Earlier this week, the Holy Spirit used the book of Ruth to minister deeply to my soul. To see afresh the sovereignty of God revealed in such a subtle, beautiful way it rightly accentuated my smallness and God’s bigness. Is God really working all things after the counsel of His will (Eph 1:11)? Without doubt, the answer must be a resounding Yes when you ponder the events of the book of Ruth.
The earthly teacher whom God used to counsel me with His Word this time is John Piper, in A Sweet and Bitter Providence. What a precious little book! Here is a portion that I found so encouraging.
At one level, the message of the book of Ruth is that the life of the godly is not a straight line to glory, but they do get there. The life of the godly is not an Interstate through Nebraska but a state road through the Blue Ridge Mountains of Tennessee. There are rockslides and precipices and dark mists and bears and slippery curves and hairpin turns that make you go backward in order to go forward. But all along this hazardous, twisted road that doesn’t let you see very far ahead, there are frequent signs that say, ‘The best is yet to come.’

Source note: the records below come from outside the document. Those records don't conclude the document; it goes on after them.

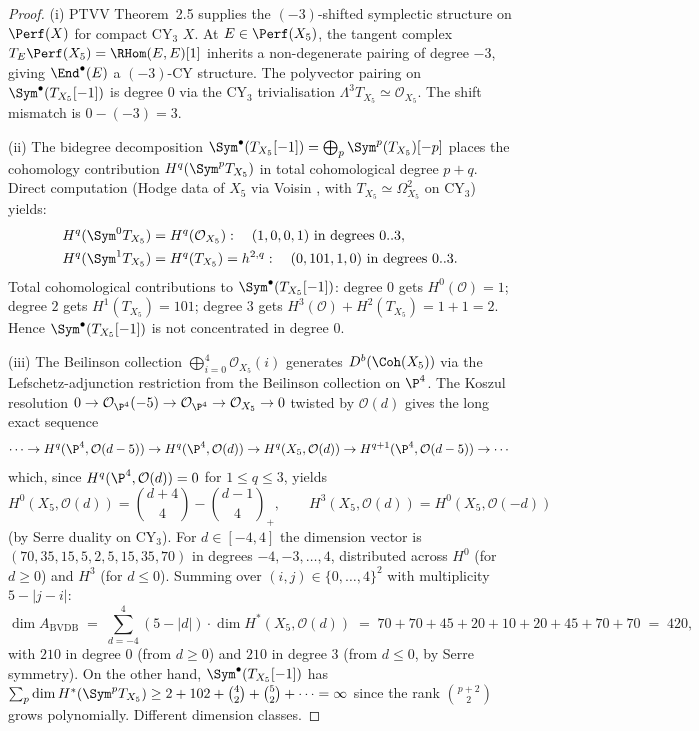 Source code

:\begin{proof}
(i) PTVV \cite{PTVV2013} Theorem~2.5 supplies the $(-3)$-shifted symplectic
structure on $\Perf(X)$ for compact CY$_3$ $X$. At $E\in \Perf(X_5)$, the
tangent complex $T_E\Perf(X_5) = \RHom(E,E)[1]$ inherits a non-degenerate
pairing of degree $-3$, giving $\End^\bullet(E)$ a $(-3)$-CY structure.
The polyvector pairing on $\Sym^\bullet(T_{X_5}[-1])$ is degree $0$ via
the $\mathrm{CY}_3$ trivialisation $\Lambda^3 T_{X_5}\simeq \mathcal{O}_{X_5}$.
The shift mismatch is $0 - (-3) = 3$.

(ii) The bidegree decomposition $\Sym^\bullet(T_{X_5}[-1]) =
\bigoplus_p \Sym^p(T_{X_5})[-p]$ places the cohomology contribution
$H^q(\Sym^p T_{X_5})$ in total cohomological degree $p+q$. Direct
computation (Hodge data of $X_5$ via Voisin \cite{Voisin2003ii}, with
$T_{X_5}\simeq \Omega^2_{X_5}$ on $\mathrm{CY}_3$) yields:
\begin{align*}
 H^q(\Sym^0 T_{X_5}) &= H^q(\mathcal{O}_{X_5}): \quad
 (1,0,0,1) \text{ in degrees } 0..3, \\
 H^q(\Sym^1 T_{X_5}) &= H^q(T_{X_5}) = h^{2,q}: \quad
 (0,101,1,0) \text{ in degrees } 0..3.
\end{align*}
Total cohomological contributions to $\Sym^\bullet(T_{X_5}[-1])$:
degree $0$ gets $H^0(\mathcal{O}) = 1$;
degree $2$ gets $H^1(T_{X_5}) = 101$;
degree $3$ gets $H^3(\mathcal{O}) + H^2(T_{X_5}) = 1+1 = 2$.
Hence $\Sym^\bullet(T_{X_5}[-1])$ is not concentrated in degree $0$.

(iii) The Beilinson collection $\bigoplus_{i=0}^4 \mathcal{O}_{X_5}(i)$
generates $D^b(\Coh(X_5))$ via the Lefschetz-adjunction restriction from
the Beilinson collection on $\P^4$. The Koszul resolution
$0 \to \mathcal{O}_{\P^4}(-5) \to \mathcal{O}_{\P^4} \to \mathcal{O}_{X_5} \to 0$
twisted by $\mathcal{O}(d)$ gives the long exact sequence
\[
 \cdots \to H^q(\P^4, \mathcal{O}(d-5)) \to H^q(\P^4, \mathcal{O}(d))
 \to H^q(X_5, \mathcal{O}(d)) \to H^{q+1}(\P^4, \mathcal{O}(d-5)) \to \cdots
\]
which, since $H^q(\P^4, \mathcal{O}(d)) = 0$ for $1\leq q\leq 3$, yields
\[
 H^0(X_5, \mathcal{O}(d)) = \binom{d+4}{4} - \binom{d-1}{4}_{+},
 \qquad
 H^3(X_5, \mathcal{O}(d)) = H^0(X_5, \mathcal{O}(-d))
\]
(by Serre duality on CY$_3$). For $d\in [-4, 4]$ the dimension vector is
$(70, 35, 15, 5, 2, 5, 15, 35, 70)$ in degrees $-4, -3, \ldots, 4$,
distributed across $H^0$ (for $d\geq 0$) and $H^3$ (for $d\leq 0$).
Summing over $(i,j)\in\{0,\ldots,4\}^2$ with multiplicity $5 - |j-i|$:
\[
 \dim A_{\mathrm{BVDB}}
 \;=\; \sum_{d=-4}^{4} (5 - |d|) \cdot \dim H^*(X_5, \mathcal{O}(d))
 \;=\; 70\!+\!70\!+\!45\!+\!20\!+\!10\!+\!20\!+\!45\!+\!70\!+\!70 \;=\; 420,
\]
with $210$ in degree $0$ (from $d\geq 0$) and $210$ in degree $3$ (from
$d\leq 0$, by Serre symmetry). On the other hand, $\Sym^\bullet(T_{X_5}[-1])$
has $\sum_p \dim H^*(\Sym^p T_{X_5}) \geq 2 + 102 + \binom{4}{2} +
\binom{5}{2} + \cdots = \infty$ since the rank $\binom{p+2}{2}$ grows
polynomially. Different dimension classes.


\end{proof}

Taken as a whole, the story of Ruth is one of those signs. It was written to give us encouragement and hope that all the perplexing turns in our lives are going somewhere good. They do not lead off a cliff. In all the setbacks of our lives as believers, God is plotting for our joy….

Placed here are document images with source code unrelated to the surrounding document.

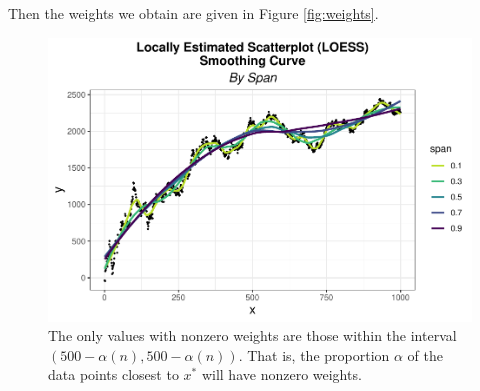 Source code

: \documentclass[12pt,twoside]{smiththesis}
\begin{document}
Then the weights we obtain are given in Figure \ref{fig:weights}.
\begin{figure}

{\centering \includegraphics[width=1\linewidth]{thesis_files/figure-latex/unnamed-chunk-25-1} 

}

\caption{\label{fig:weights} The only values with nonzero weights are those within the interval $(500 - \alpha (n), 500 - \alpha (n))$. That is, the proportion $\alpha$ of the data points closest to $x^*$ will have nonzero weights.}\label{fig:unnamed-chunk-25}
\end{figure}
\newpage
\end{document}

Life is not a straight line leading from one blessing to the next and then finally to heaven. Life is a winding and troubled road. Switchback after switchback. And the point of biblical stories like Joseph and Job and Esther and Ruth is to help us feel in our bones (not just know in our heads) that God is for us in all these strange turns. God is not just showing up after the trouble and cleaning it up. He is plotting the course and managing the troubles with far-reaching purposes for our good and for the glory of Jesus Christ.